The survey, conducted Nov. 20-Dec. 2 for Reuters by Nikkei Research, also showed Japanese firms were upbeat about business expansion in the United States and Asia’s emerging economies next year although sentiment was mixed about domestic prospects.
Separately, Japanese companies look set to resist calls from Prime Minister Shinzo Abe to actively use up some of their cash piles to boost wages and capital spending, the survey showed, with 74 percent saying their pay and investment plans will be in line with what has been done in previous years.
The survey polled 514 big and medium-sized firms, of which most questions garnered between 230 and 250 responses. Managers respond on condition of anonymity.
The results on China flesh out views in last month’s survey in which three-quarters of Japanese firms said they expect the slowdown in the world’s second-largest economy to persist for more than a year. At that time, 44 percent of manufacturers also said they were undershooting their business targets due to China’s economy.
But Hidenobu Tokuda, senior economist at Mizuho Research Institute, said he thought that Japanese firms were being overly pessimistic about China’s near-term outlook.
“Over time, there will be a correction in sentiment,” said Tokuda, who reviewed the survey results. “China must demonstrate its ability to manage the shift toward enhanced manufacturing productivity and a consumption-led economy to win confidence.”
More Japanese firms were downbeat about prospects for Europe which is struggling with its biggest refugee crisis since World War Two and has been hit with Islamic State attacks.
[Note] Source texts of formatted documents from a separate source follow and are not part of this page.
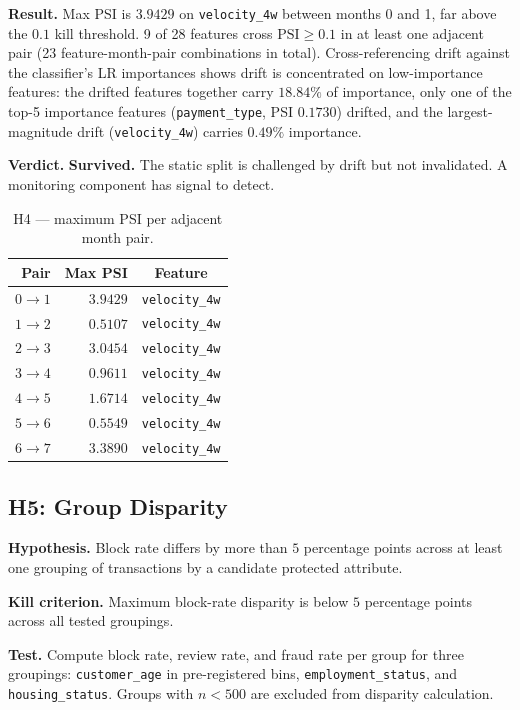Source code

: \documentclass[conference]{IEEEtran}
\begin{document}
\textbf{Result.} Max PSI is $3.9429$ on \texttt{velocity\_4w} between months
0 and 1, far above the $0.1$ kill threshold. 9 of 28 features cross
$\text{PSI} \geq 0.1$ in at least one adjacent pair (23 feature-month-pair
combinations in total). Cross-referencing
drift against the classifier's LR importances shows drift is concentrated
on low-importance features: the drifted features together carry $18.84\%$
of importance, only one of the top-5 importance features
(\texttt{payment\_type}, PSI $0.1730$) drifted, and the largest-magnitude
drift (\texttt{velocity\_4w}) carries $0.49\%$ importance.

\textbf{Verdict.} \textbf{Survived.} The static split is challenged by
drift but not invalidated. A monitoring component has signal to detect.

\begin{table}[!t]
\caption{H4 — maximum PSI per adjacent month pair.}
\label{tab:h4}
\centering
\small
\begin{tabular}{rrc}
\toprule
Pair & Max PSI & Feature \\
\midrule
$0 \to 1$ & $3.9429$ & \texttt{velocity\_4w} \\
$1 \to 2$ & $0.5107$ & \texttt{velocity\_4w} \\
$2 \to 3$ & $3.0454$ & \texttt{velocity\_4w} \\
$3 \to 4$ & $0.9611$ & \texttt{velocity\_4w} \\
$4 \to 5$ & $1.6714$ & \texttt{velocity\_4w} \\
$5 \to 6$ & $0.5549$ & \texttt{velocity\_4w} \\
$6 \to 7$ & $3.3890$ & \texttt{velocity\_4w} \\
\bottomrule
\end{tabular}
\end{table}

\subsection{H5: Group Disparity}

\textbf{Hypothesis.} Block rate differs by more than $5$ percentage points
across at least one grouping of transactions by a candidate protected
attribute.

\textbf{Kill criterion.} Maximum block-rate disparity is below $5$
percentage points across all tested groupings.

\textbf{Test.} Compute block rate, review rate, and fraud rate per group for
three groupings: \texttt{customer\_age} in pre-registered bins,
\texttt{employment\_status}, and \texttt{housing\_status}. Groups with $n <
500$ are excluded from disparity calculation.
\end{document}
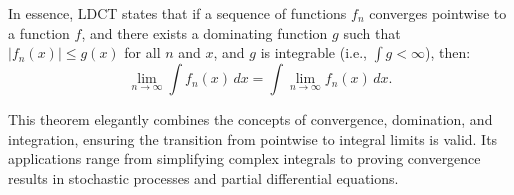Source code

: \documentclass[12pt]{article}
\begin{document}
In essence, LDCT states that if a sequence of functions \(f_n\) converges pointwise to a function \(f\), and there exists a dominating function \(g\) such that \(|f_n(x)| \leq g(x)\) for all \(n\) and \(x\), and \(g\) is integrable (i.e., \(\int g < \infty\)), then:
\[
\lim_{n \to \infty} \int f_n(x) \, dx = \int \lim_{n \to \infty} f_n(x) \, dx.
\]

This theorem elegantly combines the concepts of convergence, domination, and integration, ensuring the transition from pointwise to integral limits is valid. Its applications range from simplifying complex integrals to proving convergence results in stochastic processes and partial differential equations.
\end{document}
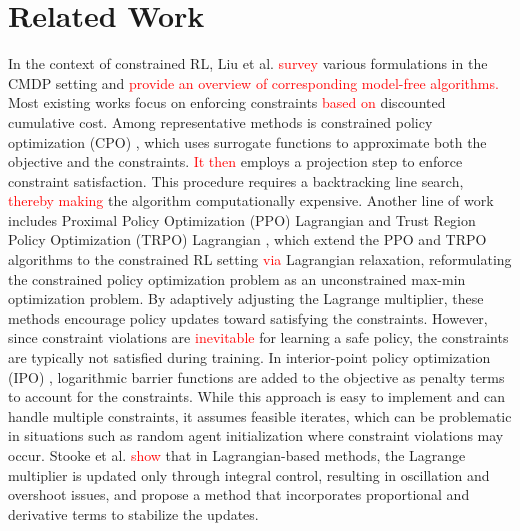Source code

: \section{Related Work}

In the context of constrained RL, Liu et al. \cite{liu2021policy} \textcolor{red}{survey} various formulations in the CMDP setting and \textcolor{red}{provide an overview of corresponding model-free algorithms.}
Most existing works focus on enforcing constraints \textcolor{red}{based on} discounted cumulative cost.
Among representative methods is constrained policy optimization (CPO) \cite{achiam2017constrained}, which uses surrogate functions to approximate both the objective and the constraints.
\textcolor{red}{It then} employs a projection step to enforce constraint satisfaction.
This procedure requires a backtracking line search, \textcolor{red}{thereby making} the algorithm computationally expensive.
Another line of work includes Proximal Policy Optimization (PPO) Lagrangian and Trust Region Policy Optimization (TRPO) Lagrangian \cite{ray2019benchmarking}, which extend the PPO \cite{schulman2017proximal} and TRPO \cite{schulman2015trust} algorithms to the constrained RL setting \textcolor{red}{via} Lagrangian relaxation, reformulating the constrained policy optimization problem as an unconstrained max-min optimization problem.
By adaptively adjusting the Lagrange multiplier, these methods encourage policy updates toward satisfying the constraints.
However, since constraint violations are \textcolor{red}{inevitable} for learning a safe policy, the constraints are typically not satisfied during training.
In interior-point policy optimization (IPO) \cite{liu2020ipo}, logarithmic barrier functions are added to the objective as penalty terms to account for the constraints.
While this approach is easy to implement and can handle multiple constraints, it assumes feasible iterates, which can be problematic in situations such as random agent initialization where constraint violations may occur.
Stooke et al. \cite{stooke2020responsive} \textcolor{red}{show} that in Lagrangian-based methods, the Lagrange multiplier is updated only through integral control, resulting in oscillation and overshoot issues, and propose a method that incorporates proportional and derivative terms to stabilize the updates.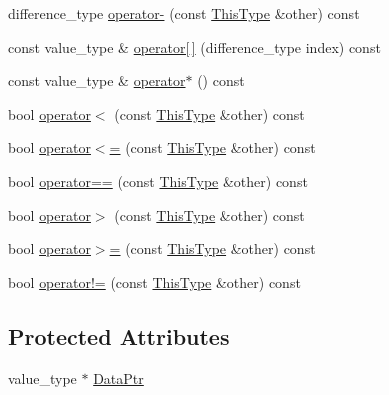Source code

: \begin{DoxyCompactItemize}
\item 
difference\+\_\+type \hyperlink{classvct_fixed_stride_vector_const_iterator_a634eeb39656c15f1d91ee9caa8ca1ae7}{operator-\/} (const \hyperlink{classvct_fixed_stride_vector_const_iterator_ac60fc9d8c2af56a7f251d9a7040efa1e}{This\+Type} \&other) const 
\item 
const value\+\_\+type \& \hyperlink{classvct_fixed_stride_vector_const_iterator_a62efb78d7e84211ce59812998867f031}{operator\mbox{[}$\,$\mbox{]}} (difference\+\_\+type index) const 
\item 
const value\+\_\+type \& \hyperlink{classvct_fixed_stride_vector_const_iterator_a4e5be3b2f09d01b41fb383780db098c9}{operator$\ast$} () const 
\item 
bool \hyperlink{classvct_fixed_stride_vector_const_iterator_a8d2b30eb9dad78bd171454414c43ad74}{operator$<$} (const \hyperlink{classvct_fixed_stride_vector_const_iterator_ac60fc9d8c2af56a7f251d9a7040efa1e}{This\+Type} \&other) const 
\item 
bool \hyperlink{classvct_fixed_stride_vector_const_iterator_a597bd121dba5d1b3c43427100874b10d}{operator$<$=} (const \hyperlink{classvct_fixed_stride_vector_const_iterator_ac60fc9d8c2af56a7f251d9a7040efa1e}{This\+Type} \&other) const 
\item 
bool \hyperlink{classvct_fixed_stride_vector_const_iterator_a3dc617f3270778802522a9a6245e21fc}{operator==} (const \hyperlink{classvct_fixed_stride_vector_const_iterator_ac60fc9d8c2af56a7f251d9a7040efa1e}{This\+Type} \&other) const 
\item 
bool \hyperlink{classvct_fixed_stride_vector_const_iterator_a15f8e0e81cf5056d5f54057f1de90208}{operator$>$} (const \hyperlink{classvct_fixed_stride_vector_const_iterator_ac60fc9d8c2af56a7f251d9a7040efa1e}{This\+Type} \&other) const 
\item 
bool \hyperlink{classvct_fixed_stride_vector_const_iterator_a08e1db0e0498d3c1caa16cebf634bdde}{operator$>$=} (const \hyperlink{classvct_fixed_stride_vector_const_iterator_ac60fc9d8c2af56a7f251d9a7040efa1e}{This\+Type} \&other) const 
\item 
bool \hyperlink{classvct_fixed_stride_vector_const_iterator_a0f5547fa56ea4b5bc09334f6aac85b6b}{operator!=} (const \hyperlink{classvct_fixed_stride_vector_const_iterator_ac60fc9d8c2af56a7f251d9a7040efa1e}{This\+Type} \&other) const 
\end{DoxyCompactItemize}
\subsection*{Protected Attributes}
\begin{DoxyCompactItemize}
\item 
value\+\_\+type $\ast$ \hyperlink{classvct_fixed_stride_vector_const_iterator_a892f486c46b720c90ed18bb9bdb1793e}{Data\+Ptr}
\end{DoxyCompactItemize}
Eighty-three percent of companies said they did not expect to expand business there next year.
But 63 percent of companies said they expect to build their business in the United States, set to be the main engine of global growth in 2016, while 65 percent said they expect to expand in developing Asian economies.
“Demand for agricultural machinery in Asia remains high and we expect demand to strengthen,” wrote a manager at a machinery maker.
On Japan, 57 percent of firms said they did not expect to expand their business, although non-manufacturers were more upbeat, with close to half saying they expect to grow domestically. For 2016, the IMF has forecast 6.3 percent economic growth for China, 2.8 percent growth in the United States, 1.6 percent growth for the euro zone and 1 percent growth in Japan.
Yen weakening: Japanese firms believe the yen is likely to fall further to least 13-year lows against the dollar next year, a Reuters poll showed, a move that would exacerbate pain for importers and potentially create headaches for policymakers. Amid expectations of an imminent US rate hike and monetary easing in Japan sometime next year, nearly 90 percent of companies in the Reuters Corporate Survey said they think the yen will fall to at least 125 to the dollar.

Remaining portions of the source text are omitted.